新しい研究の成果、技術、市場にマッチした製品等の「ねた」の多くは大学、企業等での研究成果を開発したものである。この「ねた」は特に目的があって求めているものでもない。1905年のアインシュタインの相対性理論は、1938年に巨大エネルギー源の可能性が実験的に示され、1945年に広島、長崎に2つの原子爆弾が落ち、その60年後の日本の電力の30%は原子力発電となる。アインシュタインの当初の目的とはまったく違う。時の社会情勢、つまり世界戦争こそが20世紀前半の最大の投資、マンハッタン計画を可能にしたのである。

エジソンは電球を作ろうと毎日、毎晩、研究室に寝とまりして目標に没頭し、1,000回以上の失敗を繰り返し、そこから学び、日本の竹を使うなどの工夫を重ねて電球作成に成功した。

失敗経験のない人に成功はない。
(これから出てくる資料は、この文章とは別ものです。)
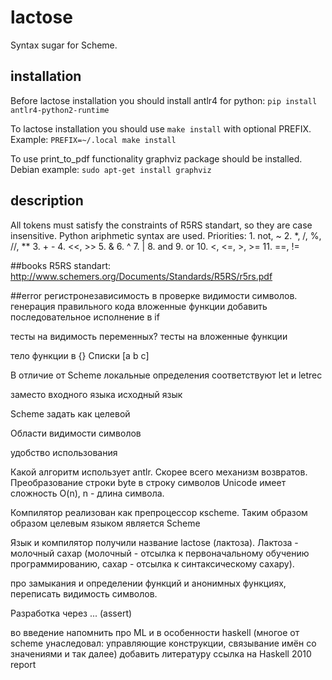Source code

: # lactose
Syntax sugar for Scheme.

## installation
Before lactose installation you should install antlr4 for python:
`pip install antlr4-python2-runtime`

To lactose installation you should use `make install` with optional PREFIX.
Example: `PREFIX=~/.local make install`

To use print_to_pdf functionality graphviz package should be installed.
Debian example: `sudo apt-get install graphviz`

## description
All tokens must satisfy the constraints of R5RS standart, so they are case insensitive.
Python ariphmetic syntax are used. 
Priorities:
    1. not, ~
    2. *, /, %, //, **
    3. + -
    4. <<, >>
    5. &
    6. ^
    7. |
    8. and
    9. or
    10. <, <=, >, >=
    11. ==, !=


##books
R5RS standart: http://www.schemers.org/Documents/Standards/R5RS/r5rs.pdf

##error
регистронезависимость в проверке видимости символов.
генерация правильного кода вложенные функции
добавить последовательное исполнение в if

тесты на видимость переменных? 
тесты на вложенные функции

тело функции в {}
Списки [a b c]

В отличие от Scheme локальные определения соответствуют let и letrec

заместо входного языка исходный язык

Scheme задать как целевой

Области видимости символов

удобство использования

Какой алгоритм использует antlr.
Скорее всего механизм возвратов.
Преобразование строки byte в строку символов Unicode имеет сложность O(n), n - длина символа.

Компилятор реализован как препроцессор кscheme. Таким образом образом целевым языком является Scheme

Язык и компилятор получили название lactose (лактоза). Лактоза - молочный сахар (молочный - отсылка к первоначальному обучению программированию, сахар - отсылка к синтаксическому сахару).

про замыкания и определении функций и анонимных функциях, переписать видимость символов.

Разработка через ... (assert)

во введение напомнить про ML и в особенности haskell (многое от scheme унаследовал: управляющие конструкции, связывание имён со значениями и так далее)
добавить литературу ссылка на Haskell 2010 report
「失敗は成功のもと」といっていたではないか。ゴルフもテニスも失敗から学び、うまくなる。実体験、実践のない座学からは評論家しか出てこない。ましてや、終身雇用、年功序列、組織の論理の社会であれば何事にも失敗は当然なのに、そこから学ぶことを誇るより、隠す文化ができてしまう。出世の妨げだからである。

研究も開発もひたすら没頭する「バカ」でなければ、世の中を変えるほどのことはできない。そんな人は数多くはいない。今までの日本社会で、どれだけこんな「バカ」な人たちが大学、企業等で評価されたであろうか。「評価、評価」といってもうまくはいかない。どれだけリスクを許容できるか、なのである。市場では投資の問題であり、透明性の問題である。

研究に、TLOに、大学発ベンチャーに公的投資を増やしても、うまくはいかない。 モラルハザードが大きいばかりだからである。「政産官の鉄のトライアングル」で経済成長してきた雇用、法規制、税制等の社会制度の問題なのであり、どこにメスを入れるかの創造的、戦略的政策の課題なのである。「タテ社会」の大学、企業、行政等が障害なのである。アメリカの「マネ」をしてもうまくはいかない。社会の価値観、社会制度と構造が基本的に違うのである。失敗の経験と知恵は生かされなくてはならない。実体験のない人たちの議論はむなしい。所詮は評論家のコメントだからである。

失敗を恐れずにチャレンジする人たちが、国内外から参加して生き生きと仕事ができるか、そのような「場」を作れるか、これこそが日本の「産学官連携」の課題なのである。